Task details:
Find every line in the records below that contains the word "endpoints", and copy each such line.

The data:
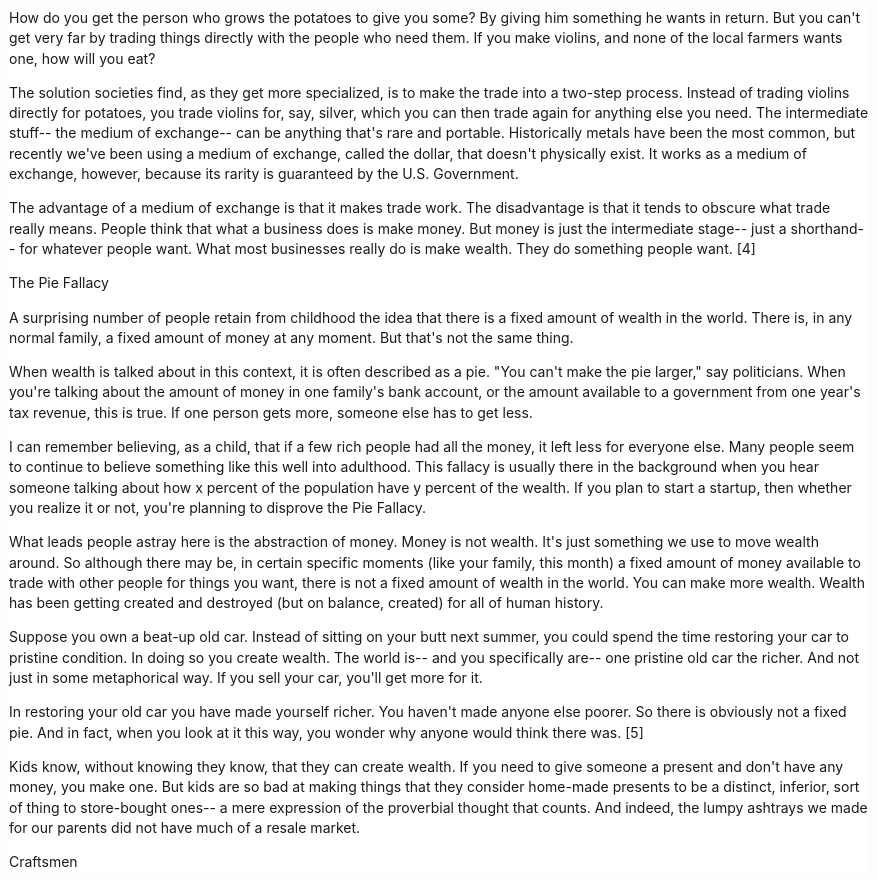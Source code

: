 How do you get the person who grows the potatoes to give you some? By giving him something he wants in return. But you can't get very far by trading things directly with the people who need them. If you make violins, and none of the local farmers wants one, how will you eat?

The solution societies find, as they get more specialized, is to make the trade into a two-step process. Instead of trading violins directly for potatoes, you trade violins for, say, silver, which you can then trade again for anything else you need. The intermediate stuff-- the medium of exchange-- can be anything that's rare and portable. Historically metals have been the most common, but recently we've been using a medium of exchange, called the dollar, that doesn't physically exist. It works as a medium of exchange, however, because its rarity is guaranteed by the U.S. Government.

The advantage of a medium of exchange is that it makes trade work. The disadvantage is that it tends to obscure what trade really means. People think that what a business does is make money. But money is just the intermediate stage-- just a shorthand-- for whatever people want. What most businesses really do is make wealth. They do something people want. [4]

The Pie Fallacy

A surprising number of people retain from childhood the idea that there is a fixed amount of wealth in the world. There is, in any normal family, a fixed amount of money at any moment. But that's not the same thing.

When wealth is talked about in this context, it is often described as a pie. "You can't make the pie larger," say politicians. When you're talking about the amount of money in one family's bank account, or the amount available to a government from one year's tax revenue, this is true. If one person gets more, someone else has to get less.

I can remember believing, as a child, that if a few rich people had all the money, it left less for everyone else. Many people seem to continue to believe something like this well into adulthood. This fallacy is usually there in the background when you hear someone talking about how x percent of the population have y percent of the wealth. If you plan to start a startup, then whether you realize it or not, you're planning to disprove the Pie Fallacy.

What leads people astray here is the abstraction of money. Money is not wealth. It's just something we use to move wealth around. So although there may be, in certain specific moments (like your family, this month) a fixed amount of money available to trade with other people for things you want, there is not a fixed amount of wealth in the world. You can make more wealth. Wealth has been getting created and destroyed (but on balance, created) for all of human history.

Suppose you own a beat-up old car. Instead of sitting on your butt next summer, you could spend the time restoring your car to pristine condition. In doing so you create wealth. The world is-- and you specifically are-- one pristine old car the richer. And not just in some metaphorical way. If you sell your car, you'll get more for it.

In restoring your old car you have made yourself richer. You haven't made anyone else poorer. So there is obviously not a fixed pie. And in fact, when you look at it this way, you wonder why anyone would think there was. [5]

Kids know, without knowing they know, that they can create wealth. If you need to give someone a present and don't have any money, you make one. But kids are so bad at making things that they consider home-made presents to be a distinct, inferior, sort of thing to store-bought ones-- a mere expression of the proverbial thought that counts. And indeed, the lumpy ashtrays we made for our parents did not have much of a resale market.

Craftsmen

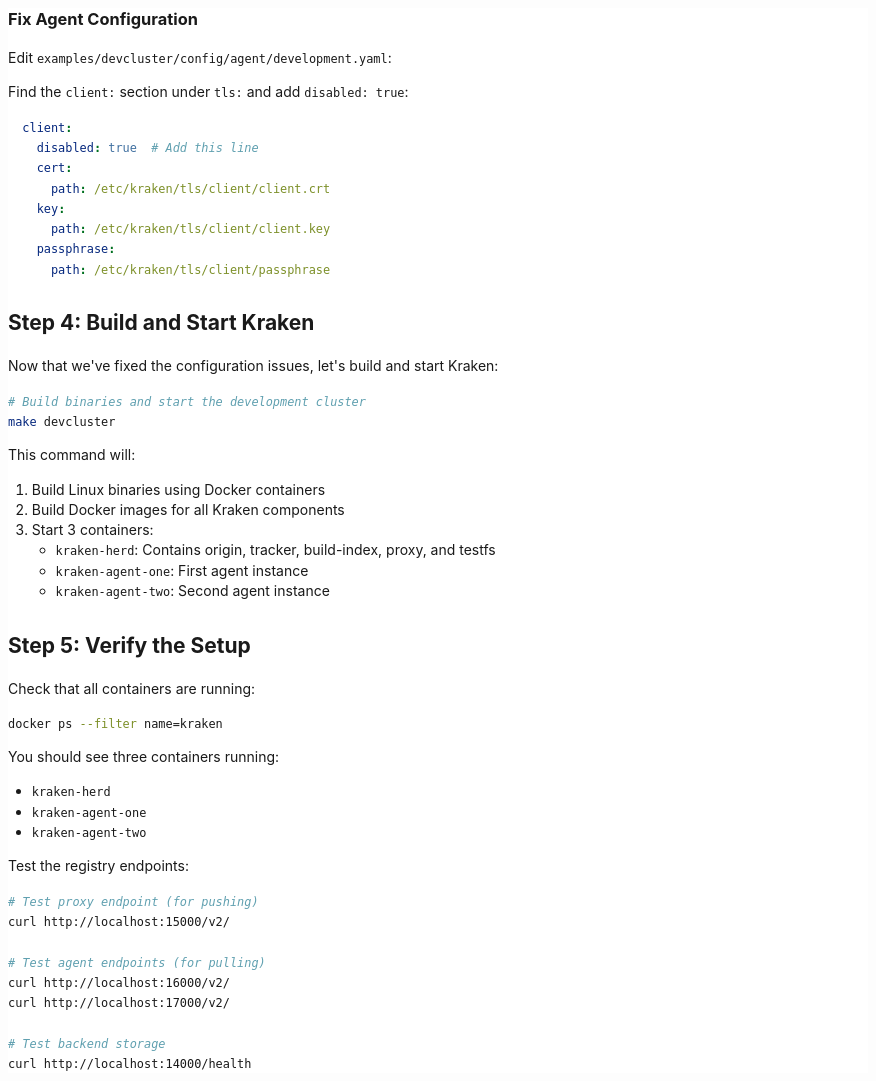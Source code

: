### Fix Agent Configuration

Edit `examples/devcluster/config/agent/development.yaml`:

Find the `client:` section under `tls:` and add `disabled: true`:

```yaml
  client:
    disabled: true  # Add this line
    cert:
      path: /etc/kraken/tls/client/client.crt
    key:
      path: /etc/kraken/tls/client/client.key
    passphrase:
      path: /etc/kraken/tls/client/passphrase
```

## Step 4: Build and Start Kraken

Now that we've fixed the configuration issues, let's build and start Kraken:

```bash
# Build binaries and start the development cluster
make devcluster
```

This command will:
1. Build Linux binaries using Docker containers
2. Build Docker images for all Kraken components
3. Start 3 containers:
   - `kraken-herd`: Contains origin, tracker, build-index, proxy, and testfs
   - `kraken-agent-one`: First agent instance
   - `kraken-agent-two`: Second agent instance

## Step 5: Verify the Setup

Check that all containers are running:

```bash
docker ps --filter name=kraken
```

You should see three containers running:
- `kraken-herd`
- `kraken-agent-one` 
- `kraken-agent-two`

Test the registry endpoints:

```bash
# Test proxy endpoint (for pushing)
curl http://localhost:15000/v2/

# Test agent endpoints (for pulling)
curl http://localhost:16000/v2/
curl http://localhost:17000/v2/

# Test backend storage
curl http://localhost:14000/health
```
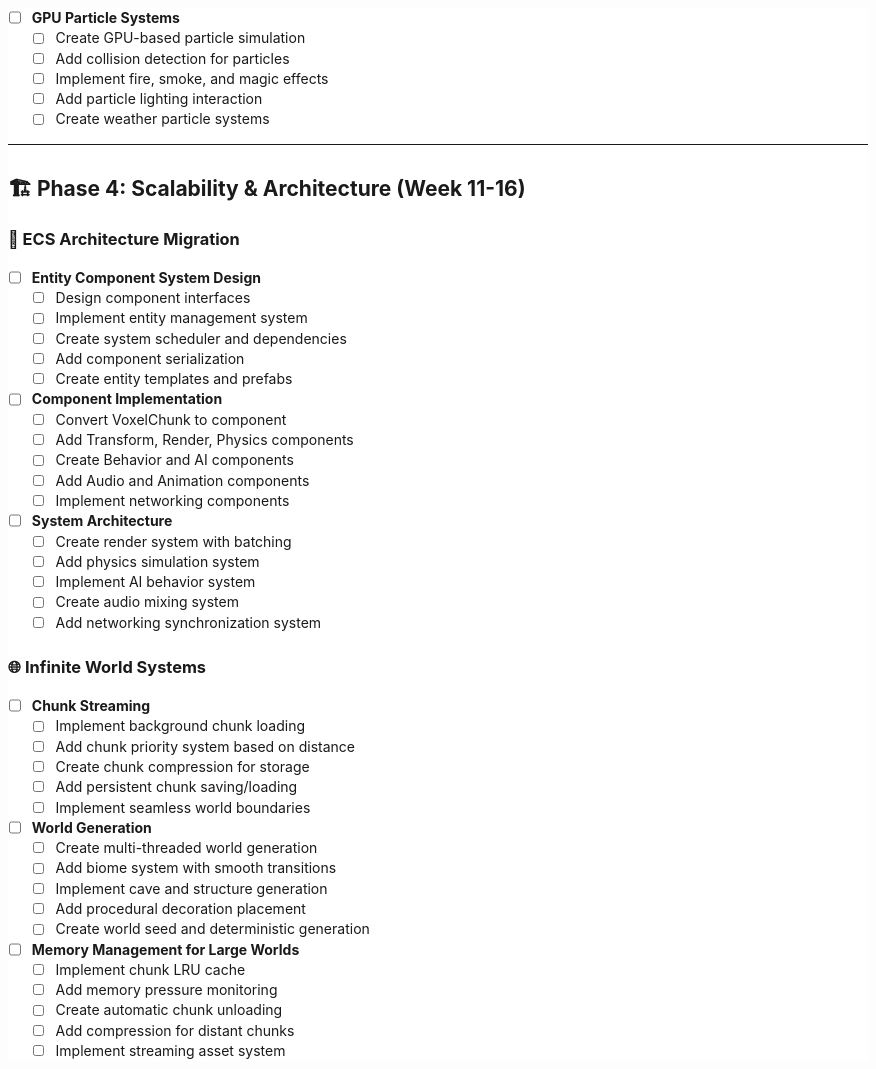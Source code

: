 - [ ] **GPU Particle Systems**
  - [ ] Create GPU-based particle simulation
  - [ ] Add collision detection for particles
  - [ ] Implement fire, smoke, and magic effects
  - [ ] Add particle lighting interaction
  - [ ] Create weather particle systems

---

## 🏗️ Phase 4: Scalability & Architecture (Week 11-16)

### 🔄 ECS Architecture Migration

- [ ] **Entity Component System Design**
  - [ ] Design component interfaces
  - [ ] Implement entity management system
  - [ ] Create system scheduler and dependencies
  - [ ] Add component serialization
  - [ ] Create entity templates and prefabs

- [ ] **Component Implementation**
  - [ ] Convert VoxelChunk to component
  - [ ] Add Transform, Render, Physics components
  - [ ] Create Behavior and AI components
  - [ ] Add Audio and Animation components
  - [ ] Implement networking components

- [ ] **System Architecture**
  - [ ] Create render system with batching
  - [ ] Add physics simulation system
  - [ ] Implement AI behavior system
  - [ ] Create audio mixing system
  - [ ] Add networking synchronization system

### 🌐 Infinite World Systems

- [ ] **Chunk Streaming**
  - [ ] Implement background chunk loading
  - [ ] Add chunk priority system based on distance
  - [ ] Create chunk compression for storage
  - [ ] Add persistent chunk saving/loading
  - [ ] Implement seamless world boundaries

- [ ] **World Generation**
  - [ ] Create multi-threaded world generation
  - [ ] Add biome system with smooth transitions
  - [ ] Implement cave and structure generation
  - [ ] Add procedural decoration placement
  - [ ] Create world seed and deterministic generation

- [ ] **Memory Management for Large Worlds**
  - [ ] Implement chunk LRU cache
  - [ ] Add memory pressure monitoring
  - [ ] Create automatic chunk unloading
  - [ ] Add compression for distant chunks
  - [ ] Implement streaming asset system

Expected output:
Test the registry endpoints:
# Test agent endpoints (for pulling)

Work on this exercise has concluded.